**Exercise**: Return the lines below exactly, from the first one through the line that has "so simple and". Leave out everything after it.

**Data provided**:
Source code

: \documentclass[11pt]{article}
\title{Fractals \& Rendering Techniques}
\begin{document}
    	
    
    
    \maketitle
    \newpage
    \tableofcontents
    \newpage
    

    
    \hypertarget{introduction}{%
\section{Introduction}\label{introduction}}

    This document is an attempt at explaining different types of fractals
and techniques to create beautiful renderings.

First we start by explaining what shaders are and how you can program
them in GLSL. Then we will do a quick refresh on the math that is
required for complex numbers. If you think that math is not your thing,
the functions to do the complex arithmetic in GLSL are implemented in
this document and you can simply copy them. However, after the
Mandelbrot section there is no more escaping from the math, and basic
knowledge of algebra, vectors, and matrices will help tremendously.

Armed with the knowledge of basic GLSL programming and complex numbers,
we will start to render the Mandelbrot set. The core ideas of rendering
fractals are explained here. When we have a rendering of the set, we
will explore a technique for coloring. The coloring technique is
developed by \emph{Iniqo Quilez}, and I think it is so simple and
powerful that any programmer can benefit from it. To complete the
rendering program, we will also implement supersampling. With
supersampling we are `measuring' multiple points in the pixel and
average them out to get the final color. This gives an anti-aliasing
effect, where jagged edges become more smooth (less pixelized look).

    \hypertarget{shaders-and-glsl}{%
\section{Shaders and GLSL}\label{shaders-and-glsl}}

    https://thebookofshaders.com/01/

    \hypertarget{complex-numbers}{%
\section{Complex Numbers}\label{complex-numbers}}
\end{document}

**Result below**:
Source code

: \documentclass[11pt]{article}
\title{Fractals \& Rendering Techniques}
\begin{document}
    	
    
    
    \maketitle
    \newpage
    \tableofcontents
    \newpage
    

    
    \hypertarget{introduction}{%
\section{Introduction}\label{introduction}}

    This document is an attempt at explaining different types of fractals
and techniques to create beautiful renderings.

First we start by explaining what shaders are and how you can program
them in GLSL. Then we will do a quick refresh on the math that is
required for complex numbers. If you think that math is not your thing,
the functions to do the complex arithmetic in GLSL are implemented in
this document and you can simply copy them. However, after the
Mandelbrot section there is no more escaping from the math, and basic
knowledge of algebra, vectors, and matrices will help tremendously.

Armed with the knowledge of basic GLSL programming and complex numbers,
we will start to render the Mandelbrot set. The core ideas of rendering
fractals are explained here. When we have a rendering of the set, we
will explore a technique for coloring. The coloring technique is
developed by \emph{Iniqo Quilez}, and I think it is so simple and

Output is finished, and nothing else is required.